■ DESCRIPTION OF THE TASK
The line containing "- ⏳ Year progress" and every line after it, through the last one below: output exactly these and nothing else.

****************

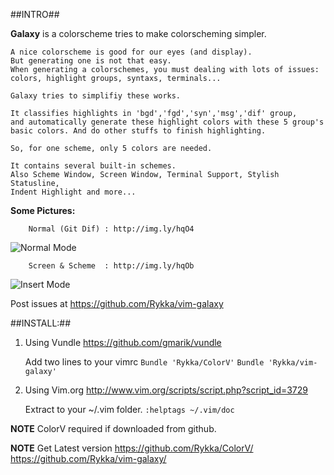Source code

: ##INTRO##

**Galaxy** is a colorscheme tries to make colorscheming simpler.
    
    A nice colorscheme is good for our eyes (and display).
    But generating one is not that easy.
    When generating a colorschemes, you must dealing with lots of issues: 
    colors, highlight groups, syntaxs, terminals...

    Galaxy tries to simplifiy these works. 
    
    It classifies highlights in 'bgd','fgd','syn','msg','dif' group,
    and automatically generate these highlight colors with these 5 group's 
    basic colors. And do other stuffs to finish highlighting.

    So, for one scheme, only 5 colors are needed.

    It contains several built-in schemes.
    Also Scheme Window, Screen Window, Terminal Support, Stylish Statusline,
    Indent Highlight and more...

    
**Some Pictures:**
        
        Normal (Git Dif) : http://img.ly/hqO4
![Normal Mode](http://s3.amazonaws.com/imgly_production/4154624/large.png)

        Screen & Scheme  : http://img.ly/hqOb
![Insert Mode](http://s3.amazonaws.com/imgly_production/4154631/large.png)
    

Post issues at https://github.com/Rykka/vim-galaxy

##INSTALL:##


1. Using Vundle  https://github.com/gmarik/vundle 

    Add two lines to your vimrc
    `Bundle 'Rykka/ColorV'` 
    `Bundle 'Rykka/vim-galaxy'` 

2. Using Vim.org http://www.vim.org/scripts/script.php?script_id=3729

    Extract to your ~/.vim folder.
    `:helptags ~/.vim/doc`
    
**NOTE**   ColorV required if downloaded from github.

**NOTE**   Get Latest version
           https://github.com/Rykka/ColorV/
           https://github.com/Rykka/vim-galaxy/
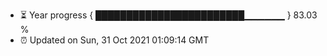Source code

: - ⏳ Year progress { ████████████████████████▁▁▁▁▁▁ } 83.03 %
- ⏰ Updated on Sun, 31 Oct 2021 01:09:14 GMT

****************

■ ANSWER AREA
: - ⏳ Year progress { ████████████████████████▁▁▁▁▁▁ } 83.03 %
- ⏰ Updated on Sun, 31 Oct 2021 01:09:14 GMT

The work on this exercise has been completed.